TASK REQUIREMENTS: Each record should be given again exactly as it appears, with no image included.

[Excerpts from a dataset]
.....
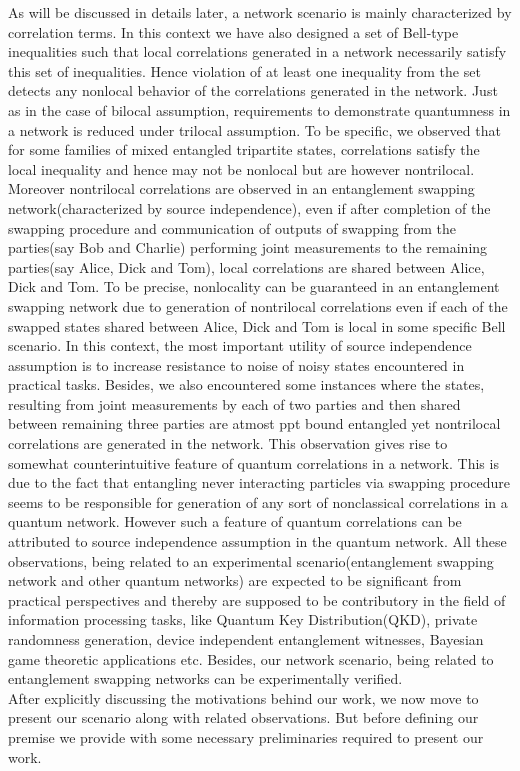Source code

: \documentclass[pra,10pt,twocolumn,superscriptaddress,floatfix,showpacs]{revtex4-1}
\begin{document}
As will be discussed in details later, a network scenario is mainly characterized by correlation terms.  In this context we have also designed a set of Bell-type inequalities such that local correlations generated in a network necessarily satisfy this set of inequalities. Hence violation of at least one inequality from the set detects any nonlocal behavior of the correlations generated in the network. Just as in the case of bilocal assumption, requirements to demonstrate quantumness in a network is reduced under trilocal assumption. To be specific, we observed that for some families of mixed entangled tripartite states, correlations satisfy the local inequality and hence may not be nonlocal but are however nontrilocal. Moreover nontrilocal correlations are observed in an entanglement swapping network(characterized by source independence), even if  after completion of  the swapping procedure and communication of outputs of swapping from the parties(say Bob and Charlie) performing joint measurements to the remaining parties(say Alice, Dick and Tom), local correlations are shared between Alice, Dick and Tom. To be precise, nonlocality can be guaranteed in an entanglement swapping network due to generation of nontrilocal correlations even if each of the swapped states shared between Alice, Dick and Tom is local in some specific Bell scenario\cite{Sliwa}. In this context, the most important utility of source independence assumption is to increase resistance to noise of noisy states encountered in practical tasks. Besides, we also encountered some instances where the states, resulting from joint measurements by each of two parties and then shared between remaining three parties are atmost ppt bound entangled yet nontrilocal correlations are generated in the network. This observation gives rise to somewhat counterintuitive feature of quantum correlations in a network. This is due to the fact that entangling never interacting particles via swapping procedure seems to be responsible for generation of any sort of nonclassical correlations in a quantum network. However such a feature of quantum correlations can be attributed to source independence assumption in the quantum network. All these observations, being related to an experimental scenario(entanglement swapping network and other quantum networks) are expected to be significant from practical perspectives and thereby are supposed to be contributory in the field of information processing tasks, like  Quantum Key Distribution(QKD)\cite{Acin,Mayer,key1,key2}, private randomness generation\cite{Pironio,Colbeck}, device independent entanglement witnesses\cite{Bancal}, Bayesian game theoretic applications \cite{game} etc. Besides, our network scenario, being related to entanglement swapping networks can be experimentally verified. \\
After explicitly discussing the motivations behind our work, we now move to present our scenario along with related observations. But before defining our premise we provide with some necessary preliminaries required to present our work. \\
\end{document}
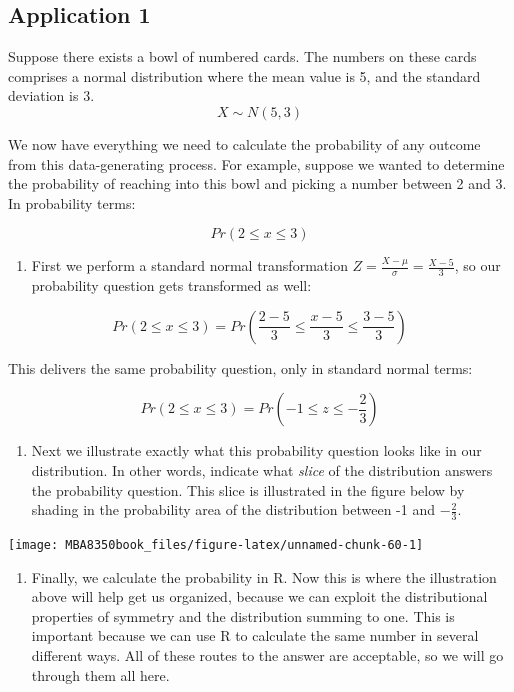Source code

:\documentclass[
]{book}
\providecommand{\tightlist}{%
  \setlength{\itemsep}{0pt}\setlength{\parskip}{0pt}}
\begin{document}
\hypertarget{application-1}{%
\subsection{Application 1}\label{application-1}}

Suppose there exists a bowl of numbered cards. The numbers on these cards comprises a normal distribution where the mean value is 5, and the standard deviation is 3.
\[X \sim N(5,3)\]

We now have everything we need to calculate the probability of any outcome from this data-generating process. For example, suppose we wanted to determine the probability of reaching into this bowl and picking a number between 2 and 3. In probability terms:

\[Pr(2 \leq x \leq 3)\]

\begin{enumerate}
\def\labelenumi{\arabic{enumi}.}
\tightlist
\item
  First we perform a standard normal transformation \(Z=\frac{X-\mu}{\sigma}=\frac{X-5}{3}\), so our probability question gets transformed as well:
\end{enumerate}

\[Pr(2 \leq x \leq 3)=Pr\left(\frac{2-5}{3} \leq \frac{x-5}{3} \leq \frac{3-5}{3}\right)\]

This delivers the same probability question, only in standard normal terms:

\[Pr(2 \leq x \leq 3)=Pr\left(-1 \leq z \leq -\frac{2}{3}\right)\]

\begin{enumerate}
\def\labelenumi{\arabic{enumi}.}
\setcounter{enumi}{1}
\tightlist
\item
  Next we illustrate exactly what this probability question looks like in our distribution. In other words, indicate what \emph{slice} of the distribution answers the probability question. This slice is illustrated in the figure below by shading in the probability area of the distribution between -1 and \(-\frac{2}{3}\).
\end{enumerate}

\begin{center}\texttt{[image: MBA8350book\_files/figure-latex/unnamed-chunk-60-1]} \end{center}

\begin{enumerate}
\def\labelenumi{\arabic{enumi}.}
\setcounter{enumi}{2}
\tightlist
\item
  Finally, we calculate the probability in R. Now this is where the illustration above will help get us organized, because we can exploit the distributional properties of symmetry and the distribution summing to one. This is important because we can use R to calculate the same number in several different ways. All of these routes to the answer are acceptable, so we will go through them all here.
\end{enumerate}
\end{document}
.....
EXERCISE RESPONSE:
Source code

: \documentclass[pra,10pt,twocolumn,superscriptaddress,floatfix,showpacs]{revtex4-1}
\begin{document}
As will be discussed in details later, a network scenario is mainly characterized by correlation terms.  In this context we have also designed a set of Bell-type inequalities such that local correlations generated in a network necessarily satisfy this set of inequalities. Hence violation of at least one inequality from the set detects any nonlocal behavior of the correlations generated in the network. Just as in the case of bilocal assumption, requirements to demonstrate quantumness in a network is reduced under trilocal assumption. To be specific, we observed that for some families of mixed entangled tripartite states, correlations satisfy the local inequality and hence may not be nonlocal but are however nontrilocal. Moreover nontrilocal correlations are observed in an entanglement swapping network(characterized by source independence), even if  after completion of  the swapping procedure and communication of outputs of swapping from the parties(say Bob and Charlie) performing joint measurements to the remaining parties(say Alice, Dick and Tom), local correlations are shared between Alice, Dick and Tom. To be precise, nonlocality can be guaranteed in an entanglement swapping network due to generation of nontrilocal correlations even if each of the swapped states shared between Alice, Dick and Tom is local in some specific Bell scenario\cite{Sliwa}. In this context, the most important utility of source independence assumption is to increase resistance to noise of noisy states encountered in practical tasks. Besides, we also encountered some instances where the states, resulting from joint measurements by each of two parties and then shared between remaining three parties are atmost ppt bound entangled yet nontrilocal correlations are generated in the network. This observation gives rise to somewhat counterintuitive feature of quantum correlations in a network. This is due to the fact that entangling never interacting particles via swapping procedure seems to be responsible for generation of any sort of nonclassical correlations in a quantum network. However such a feature of quantum correlations can be attributed to source independence assumption in the quantum network. All these observations, being related to an experimental scenario(entanglement swapping network and other quantum networks) are expected to be significant from practical perspectives and thereby are supposed to be contributory in the field of information processing tasks, like  Quantum Key Distribution(QKD)\cite{Acin,Mayer,key1,key2}, private randomness generation\cite{Pironio,Colbeck}, device independent entanglement witnesses\cite{Bancal}, Bayesian game theoretic applications \cite{game} etc. Besides, our network scenario, being related to entanglement swapping networks can be experimentally verified. \\
After explicitly discussing the motivations behind our work, we now move to present our scenario along with related observations. But before defining our premise we provide with some necessary preliminaries required to present our work. \\
\end{document}
Source code

:\documentclass[
]{book}
\providecommand{\tightlist}{%
  \setlength{\itemsep}{0pt}\setlength{\parskip}{0pt}}
\begin{document}
\hypertarget{application-1}{%
\subsection{Application 1}\label{application-1}}

Suppose there exists a bowl of numbered cards. The numbers on these cards comprises a normal distribution where the mean value is 5, and the standard deviation is 3.
\[X \sim N(5,3)\]

We now have everything we need to calculate the probability of any outcome from this data-generating process. For example, suppose we wanted to determine the probability of reaching into this bowl and picking a number between 2 and 3. In probability terms:

\[Pr(2 \leq x \leq 3)\]

\begin{enumerate}
\def\labelenumi{\arabic{enumi}.}
\tightlist
\item
  First we perform a standard normal transformation \(Z=\frac{X-\mu}{\sigma}=\frac{X-5}{3}\), so our probability question gets transformed as well:
\end{enumerate}

\[Pr(2 \leq x \leq 3)=Pr\left(\frac{2-5}{3} \leq \frac{x-5}{3} \leq \frac{3-5}{3}\right)\]

This delivers the same probability question, only in standard normal terms:

\[Pr(2 \leq x \leq 3)=Pr\left(-1 \leq z \leq -\frac{2}{3}\right)\]

\begin{enumerate}
\def\labelenumi{\arabic{enumi}.}
\setcounter{enumi}{1}
\tightlist
\item
  Next we illustrate exactly what this probability question looks like in our distribution. In other words, indicate what \emph{slice} of the distribution answers the probability question. This slice is illustrated in the figure below by shading in the probability area of the distribution between -1 and \(-\frac{2}{3}\).
\end{enumerate}

\begin{center}\texttt{[image: MBA8350book\_files/figure-latex/unnamed-chunk-60-1]} \end{center}

\begin{enumerate}
\def\labelenumi{\arabic{enumi}.}
\setcounter{enumi}{2}
\tightlist
\item
  Finally, we calculate the probability in R. Now this is where the illustration above will help get us organized, because we can exploit the distributional properties of symmetry and the distribution summing to one. This is important because we can use R to calculate the same number in several different ways. All of these routes to the answer are acceptable, so we will go through them all here.
\end{enumerate}
\end{document}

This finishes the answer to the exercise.